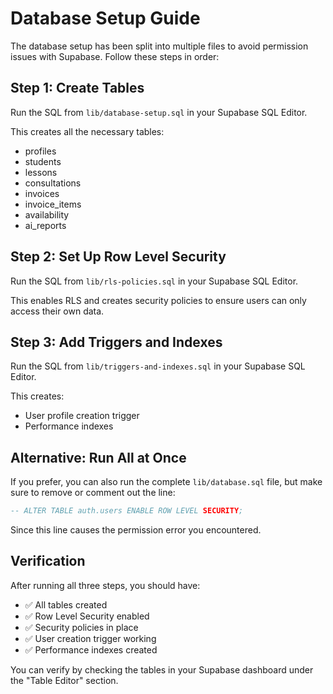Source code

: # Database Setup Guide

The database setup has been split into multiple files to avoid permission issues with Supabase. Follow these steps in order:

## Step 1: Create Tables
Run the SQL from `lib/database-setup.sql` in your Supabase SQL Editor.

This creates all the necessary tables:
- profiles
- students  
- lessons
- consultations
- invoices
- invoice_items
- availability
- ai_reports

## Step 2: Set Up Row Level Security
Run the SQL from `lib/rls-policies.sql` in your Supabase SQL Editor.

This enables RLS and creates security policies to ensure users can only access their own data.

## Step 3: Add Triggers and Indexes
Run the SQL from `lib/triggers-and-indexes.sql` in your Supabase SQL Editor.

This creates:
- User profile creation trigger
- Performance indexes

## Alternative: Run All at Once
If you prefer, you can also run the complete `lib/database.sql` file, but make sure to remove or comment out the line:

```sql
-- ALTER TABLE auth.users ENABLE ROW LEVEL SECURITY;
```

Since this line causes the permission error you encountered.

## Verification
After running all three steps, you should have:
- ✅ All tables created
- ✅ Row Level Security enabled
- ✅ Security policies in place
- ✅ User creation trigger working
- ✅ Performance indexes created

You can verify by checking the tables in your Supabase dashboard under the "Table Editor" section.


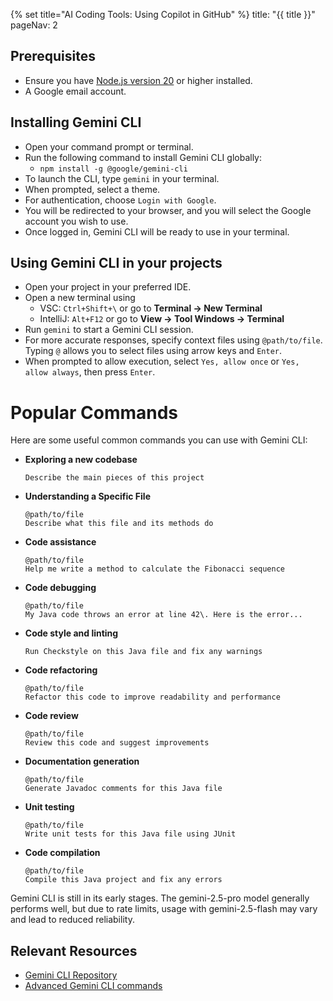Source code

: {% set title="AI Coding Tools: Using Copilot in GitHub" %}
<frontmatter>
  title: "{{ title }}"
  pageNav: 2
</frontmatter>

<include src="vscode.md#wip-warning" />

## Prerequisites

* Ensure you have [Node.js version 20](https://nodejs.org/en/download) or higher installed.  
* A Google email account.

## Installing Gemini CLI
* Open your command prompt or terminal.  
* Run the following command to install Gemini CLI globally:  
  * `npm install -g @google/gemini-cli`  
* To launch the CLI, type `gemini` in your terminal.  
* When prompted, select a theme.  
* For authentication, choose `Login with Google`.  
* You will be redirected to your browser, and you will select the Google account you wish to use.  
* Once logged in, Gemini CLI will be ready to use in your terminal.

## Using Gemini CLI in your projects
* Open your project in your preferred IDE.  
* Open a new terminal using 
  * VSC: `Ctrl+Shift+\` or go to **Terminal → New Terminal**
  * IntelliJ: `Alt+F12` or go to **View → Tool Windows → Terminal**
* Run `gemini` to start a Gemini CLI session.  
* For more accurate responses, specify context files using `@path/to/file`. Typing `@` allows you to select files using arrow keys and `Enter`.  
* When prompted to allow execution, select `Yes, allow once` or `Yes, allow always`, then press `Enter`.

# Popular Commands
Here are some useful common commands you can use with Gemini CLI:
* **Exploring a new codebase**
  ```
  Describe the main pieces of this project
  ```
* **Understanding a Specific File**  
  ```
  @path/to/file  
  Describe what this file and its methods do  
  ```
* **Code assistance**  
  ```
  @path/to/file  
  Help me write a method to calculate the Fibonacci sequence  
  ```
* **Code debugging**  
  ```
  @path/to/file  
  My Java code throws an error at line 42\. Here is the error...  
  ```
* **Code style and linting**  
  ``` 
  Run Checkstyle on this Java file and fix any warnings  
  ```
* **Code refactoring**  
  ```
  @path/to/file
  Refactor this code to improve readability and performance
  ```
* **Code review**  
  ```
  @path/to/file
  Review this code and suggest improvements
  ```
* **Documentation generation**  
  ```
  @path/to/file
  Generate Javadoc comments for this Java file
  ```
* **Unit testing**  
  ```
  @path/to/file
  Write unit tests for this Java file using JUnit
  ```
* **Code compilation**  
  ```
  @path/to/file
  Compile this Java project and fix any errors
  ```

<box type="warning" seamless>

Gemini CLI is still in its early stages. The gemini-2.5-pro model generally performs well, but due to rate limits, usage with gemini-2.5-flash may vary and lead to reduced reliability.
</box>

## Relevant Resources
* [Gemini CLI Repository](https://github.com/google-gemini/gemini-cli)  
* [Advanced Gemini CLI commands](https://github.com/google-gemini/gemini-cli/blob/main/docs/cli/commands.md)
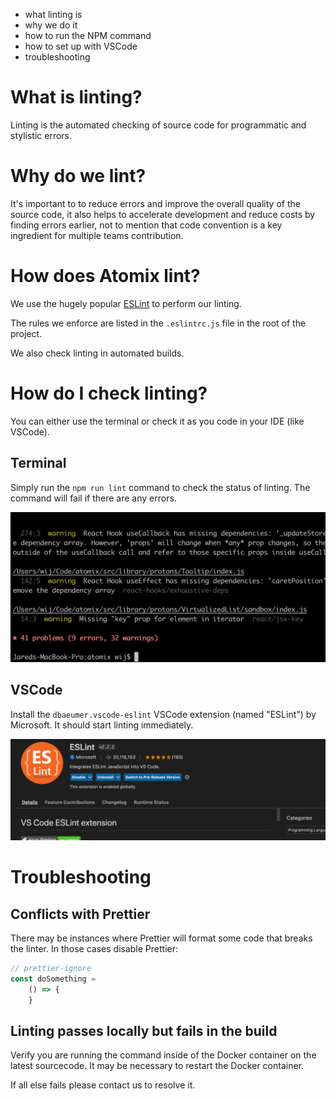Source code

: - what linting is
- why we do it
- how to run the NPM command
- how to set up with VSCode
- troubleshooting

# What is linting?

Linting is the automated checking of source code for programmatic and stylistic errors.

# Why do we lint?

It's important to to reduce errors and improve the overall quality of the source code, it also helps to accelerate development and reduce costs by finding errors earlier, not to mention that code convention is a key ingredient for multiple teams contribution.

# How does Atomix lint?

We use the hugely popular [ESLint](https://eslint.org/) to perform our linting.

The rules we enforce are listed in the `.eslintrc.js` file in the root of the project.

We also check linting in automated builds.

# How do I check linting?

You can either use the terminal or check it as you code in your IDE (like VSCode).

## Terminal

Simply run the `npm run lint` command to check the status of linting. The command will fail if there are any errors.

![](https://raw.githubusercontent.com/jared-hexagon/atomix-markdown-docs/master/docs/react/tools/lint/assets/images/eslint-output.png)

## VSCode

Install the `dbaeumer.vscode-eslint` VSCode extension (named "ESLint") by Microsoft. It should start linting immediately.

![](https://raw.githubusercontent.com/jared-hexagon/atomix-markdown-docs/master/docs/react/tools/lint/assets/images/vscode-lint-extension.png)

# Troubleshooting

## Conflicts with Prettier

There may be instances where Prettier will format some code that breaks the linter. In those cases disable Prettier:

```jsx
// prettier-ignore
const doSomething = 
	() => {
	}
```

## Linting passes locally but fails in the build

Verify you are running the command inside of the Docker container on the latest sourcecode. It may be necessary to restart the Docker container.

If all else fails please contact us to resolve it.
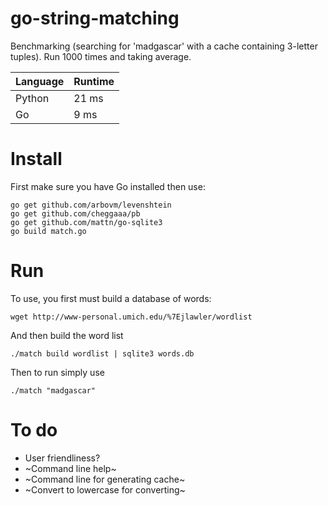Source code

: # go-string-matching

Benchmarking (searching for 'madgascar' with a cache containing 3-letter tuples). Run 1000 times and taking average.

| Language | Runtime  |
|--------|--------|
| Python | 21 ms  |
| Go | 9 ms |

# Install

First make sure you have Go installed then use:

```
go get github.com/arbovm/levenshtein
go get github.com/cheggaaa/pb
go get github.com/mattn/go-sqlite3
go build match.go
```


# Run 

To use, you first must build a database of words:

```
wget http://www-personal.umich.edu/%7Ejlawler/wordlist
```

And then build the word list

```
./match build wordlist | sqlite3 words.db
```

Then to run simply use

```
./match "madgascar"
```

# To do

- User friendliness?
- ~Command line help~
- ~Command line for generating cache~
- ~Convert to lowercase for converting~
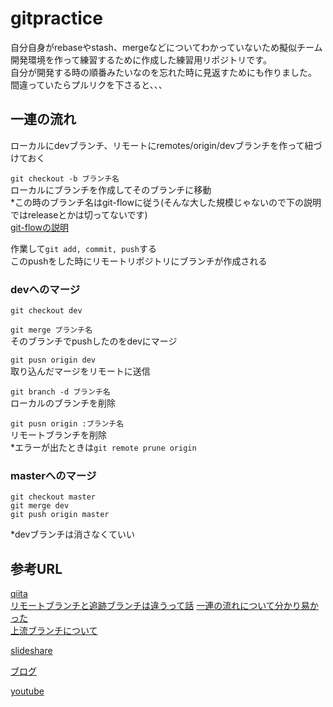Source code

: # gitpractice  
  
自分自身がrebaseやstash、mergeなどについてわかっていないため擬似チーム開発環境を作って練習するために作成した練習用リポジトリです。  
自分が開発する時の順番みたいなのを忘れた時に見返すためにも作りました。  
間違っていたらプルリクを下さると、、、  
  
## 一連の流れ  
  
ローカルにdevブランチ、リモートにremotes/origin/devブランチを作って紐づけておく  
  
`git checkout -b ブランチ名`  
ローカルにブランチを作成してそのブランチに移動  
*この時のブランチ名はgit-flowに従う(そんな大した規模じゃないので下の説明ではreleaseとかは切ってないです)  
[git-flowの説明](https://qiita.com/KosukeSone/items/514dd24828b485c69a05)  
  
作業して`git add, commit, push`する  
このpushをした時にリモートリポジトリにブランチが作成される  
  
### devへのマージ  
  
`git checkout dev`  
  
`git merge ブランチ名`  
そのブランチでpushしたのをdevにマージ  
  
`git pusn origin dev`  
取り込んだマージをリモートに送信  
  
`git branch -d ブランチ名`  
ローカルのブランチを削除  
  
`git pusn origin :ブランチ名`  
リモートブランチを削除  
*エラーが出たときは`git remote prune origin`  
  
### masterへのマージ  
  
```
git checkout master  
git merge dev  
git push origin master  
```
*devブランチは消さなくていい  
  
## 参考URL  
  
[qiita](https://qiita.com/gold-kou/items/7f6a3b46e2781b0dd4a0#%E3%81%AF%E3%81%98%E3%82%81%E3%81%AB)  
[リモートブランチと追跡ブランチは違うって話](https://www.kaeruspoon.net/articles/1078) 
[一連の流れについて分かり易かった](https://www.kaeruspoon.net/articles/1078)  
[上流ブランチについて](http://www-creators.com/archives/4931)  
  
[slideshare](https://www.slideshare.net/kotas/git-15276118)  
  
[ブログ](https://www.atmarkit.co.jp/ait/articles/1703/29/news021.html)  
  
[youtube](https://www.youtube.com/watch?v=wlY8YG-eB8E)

========================

## Action item
Among the lines above, find those containing the word "cache" and copy each.

## Task solution
Benchmarking (searching for 'madgascar' with a cache containing 3-letter tuples). Run 1000 times and taking average.
- ~Command line for generating cache~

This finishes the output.